Source texts of formatted documents:
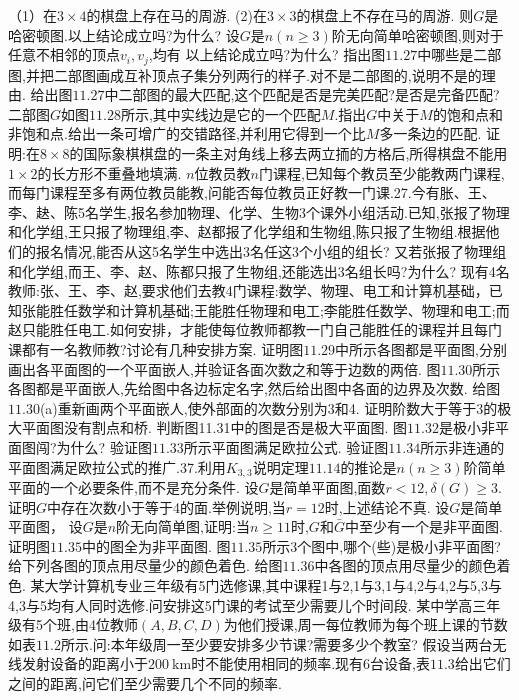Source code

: （1）在$3\times4$的棋盘上存在马的周游.
(2)在$3\times3$的棋盘上不存在马的周游.
则$G$是哈密顿图.以上结论成立吗?为什么?
设$G$是$n(n\geqslant3)$阶无向简单哈密顿图,则对于任意不相邻的顶点$v_{i},v_{j}$,均有
以上结论成立吗?为什么?
指出图$11.27$中哪些是二部图,并把二部图画成互补顶点子集分列两行的样子.对不是二部图的,说明不是的理由.
给出图$11.27$中二部图的最大匹配,这个匹配是否是完美匹配?是否是完备匹配?
二部图$G$如图$11.28$所示,其中实线边是它的一个匹配$M$.指出$G$中关于$M$的饱和点和非饱和点.给出一条可增广的交错路径,并利用它得到一个比$M$多一条边的匹配.
证明:在$8\times8$的国际象棋棋盘的一条主对角线上移去两立㧫的方格后,所得棋盘不能用$1\times2$的长方形不重叠地填满.
$n$位教员教$n$门课程,已知每个教员至少能教两门课程,而每门课程至多有两位教员能教,问能否每位教员正好教一门课.27.今有胀、王、李、赽、陈5名学生,报名参加物理、化学、生物3个课外小组活动.已知,张报了物理和化学组,王只报了物理组,李、赵都报了化学组和生物组,陈只报了生物组.根据他们的报名情况,能否从这5名学生中选出3名任这3个小组的组长?
又若张报了物理组和化学组,而王、李、赵、陈都只报了生物组,还能选出3名组长吗?为什么?
现有4名教师:张、王、李、赵,要求他们去教4门课程:数学、物理、电工和计算机基础，已知张能胜任数学和计算机基础;王能胜任物理和电工;李能胜任数学、物理和电工;而赵只能胜任电工.如何安排，才能使每位教师都教一门自己能胜任的课程并且每门课都有一名教师教?讨论有几种安排方案.
证明图$11.29$中所示各图都是平面图,分别画出各平面图的一个平面嵌人,并验证各面次数之和等于边数的两倍.
图$11.30$所示各图都是平面嵌人,先给图中各边标定名字,然后给出图中各面的边界及次数.
给图$11.30$(a)重新画两个平面嵌人,使外部面的次数分别为3和4.
证明阶数大于等于3的极大平面图没有割点和桥.
判断图11.31中的图是否是极大平面图.
图$11.32$是极小非平面图闯?为什么?
验证图$11.33$所示平面图满足欧拉公式.
验证图$11.34$所示非连通的平面图满足欧拉公式的推广.37.利用$K_{3,3}$说明定理$11.14$的推论是$n(n\geqslant3)$阶简单平面的一个必要条件,而不是充分条件.
设$G$是简单平面图,面数$r<12,\delta(G)\geqslant3$.证明$G$中存在次数小于等于4的面.举例说明,当$r=12$时,上述结论不真.
设$G$是简单平面图，
设$G$是$n$阶无向简单图,证明:当$n\geqslant11$时,$G$和$\bar{G}$中至少有一个是非平面图.
证明图$11.35$中的图全为非平面图.
图$11.35$所示3个图中,哪个(些)是极小非平面图?
给下列各图的顶点用尽量少的颜色着色.
给图$11.36$中各图的顶点用尽量少的颜色着色.
某大学计算机专业三年级有5门选修课,其中课程1与2,1与3,1与4,2与4,2与5,3与4,3与5均有人同时选修.问安排这5门课的考试至少需要儿个时间段.
某中学高三年级有5个班,由4位教师$(A,B,C,D)$为他们授课,周一每位教师为每个班上课的节数如表$11.2$所示.问:本年级周一至少要安排多少节课?需要多少个教室?
假设当两台无线发射设备的距离小于$200\mathrm{~km}$时不能使用相同的频率.现有6台设备,表$11.3$给出它们之间的距离,问它们至少需要几个不同的频率.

About this exercise: Among the lines in the data above, find those containing "是简单平面图" and give only how many there are.

Task answer: 2